2021 Fiscal Year Annual Research Report
生殖顆粒の動態を制御する転写制御因子:相分離制御におけるミトコンドリア関与の検証
Project/Area Number |
20K21430
|
Research Institution | Kumamoto University |
Principal Investigator |
中村 輝 熊本大学, 発生医学研究所, 教授 (90323245)
|
Project Period (FY) |
2020-07-30 – 2022-03-31
|
Keywords | ショウジョウバエ / 生殖細胞 / 生殖顆粒 / 転写コアクチベータ- |
Outline of Annual Research Achievements |
生殖細胞固有のオルガネラとして生殖顆粒が知られている。生殖顆粒は生殖細胞の形成・維持に必要な因子が集積したRNA顆粒である。私たちはノックダウンにより生殖細胞形成に異常をきたす母性遺伝子として、spargel (srl)を同定した。Srlは転写コアクチベーターであるPGC-1のホモログである。哺乳類においてPGC-1はミトコンドリア(Mt)機能に関わる遺伝子の発現を制御する。 先年度の研究により、srl-null卵巣において生殖顆粒因子をコードするvasa mRNAの発現低下が観察され、vasaの強制発現によりsrl-null変異体の異常の一部が回復することを見出した。本年度は3xFLAGおよび3xTy1タグをsrl遺伝子座にノックインした系統を作成し、クロマチン免疫沈降(ChIP)-qPCR解析を行った、その結果、Srlがvasaのプロモータ領域に結合していることを確認した。今後ChIP-seq解析を行い、Srl結合領域をゲノムワイドに探索する予定である。 Srlは転写コアクチベーターであることから、配列特異的にプロモーターに結合する共役因子が存在すると予想される。私たちは、Ets97Dを共役因子候補と考え、突然変異体の表現型解析を行った。その結果、ets97D変異卵巣ではsrl-null卵巣と類似の表現型が観察された。
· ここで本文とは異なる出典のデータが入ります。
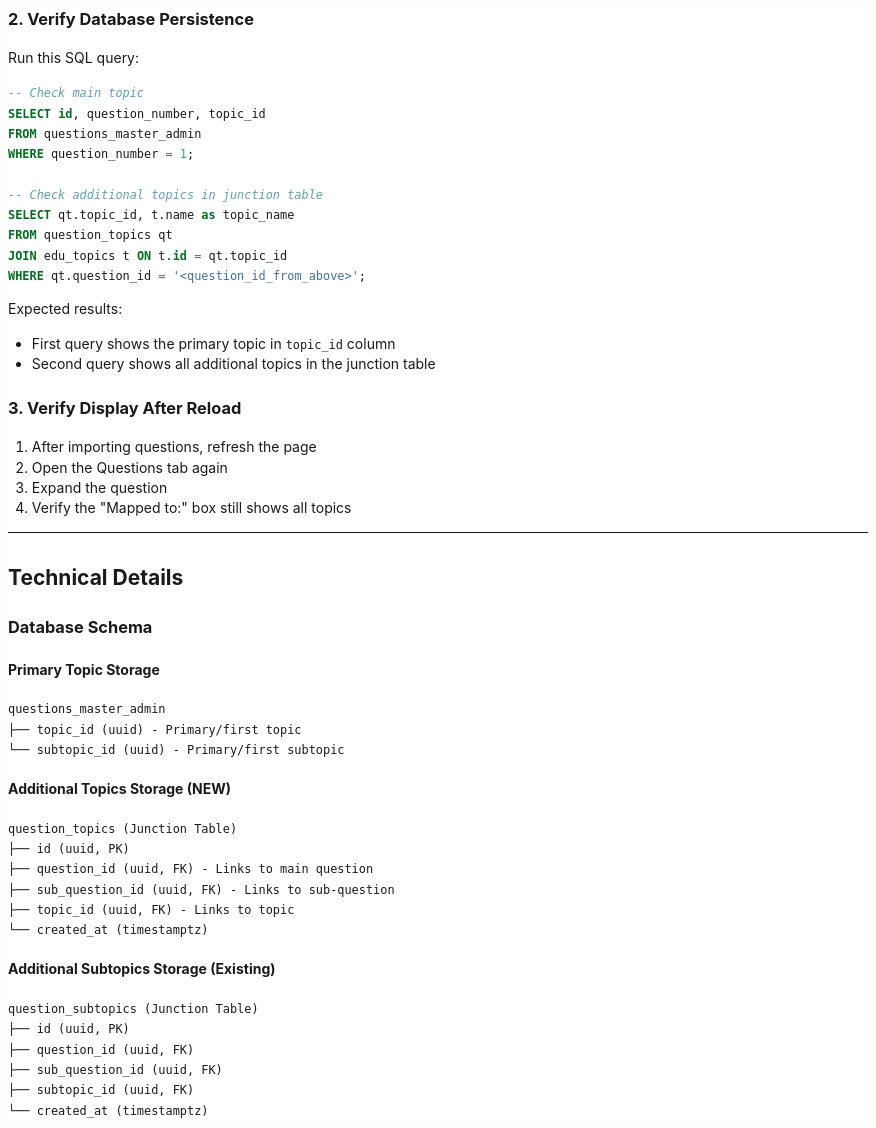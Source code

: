 ### 2. Verify Database Persistence

Run this SQL query:
```sql
-- Check main topic
SELECT id, question_number, topic_id
FROM questions_master_admin
WHERE question_number = 1;

-- Check additional topics in junction table
SELECT qt.topic_id, t.name as topic_name
FROM question_topics qt
JOIN edu_topics t ON t.id = qt.topic_id
WHERE qt.question_id = '<question_id_from_above>';
```

Expected results:
- First query shows the primary topic in `topic_id` column
- Second query shows all additional topics in the junction table

### 3. Verify Display After Reload

1. After importing questions, refresh the page
2. Open the Questions tab again
3. Expand the question
4. Verify the "Mapped to:" box still shows all topics

---

## Technical Details

### Database Schema

#### Primary Topic Storage
```
questions_master_admin
├── topic_id (uuid) - Primary/first topic
└── subtopic_id (uuid) - Primary/first subtopic
```

#### Additional Topics Storage (NEW)
```
question_topics (Junction Table)
├── id (uuid, PK)
├── question_id (uuid, FK) - Links to main question
├── sub_question_id (uuid, FK) - Links to sub-question
├── topic_id (uuid, FK) - Links to topic
└── created_at (timestamptz)
```

#### Additional Subtopics Storage (Existing)
```
question_subtopics (Junction Table)
├── id (uuid, PK)
├── question_id (uuid, FK)
├── sub_question_id (uuid, FK)
├── subtopic_id (uuid, FK)
└── created_at (timestamptz)
```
既にets97D-3xFLAG, ets97D-3xTy1ノックイン系統を作成しており、今後Srlとの複合体形成やChIP解析を行う予定である。 一方、srl変異卵巣において、Mt機能への影響については不明なままである。srl-null卵巣におけるmRNA-seq解析では、Mt生合成因子の発現レベルに大きな変化は観察されなかった。現在、正常な膜電位を持つMtでは速やかに分解されるMt外膜タンパク質であるPINK1を利用してUASp-PINK1-EGFP-T2A-TOMM20-mScarletI系統を作成しており、Mt活性をin vivoで検討できるか確認中である。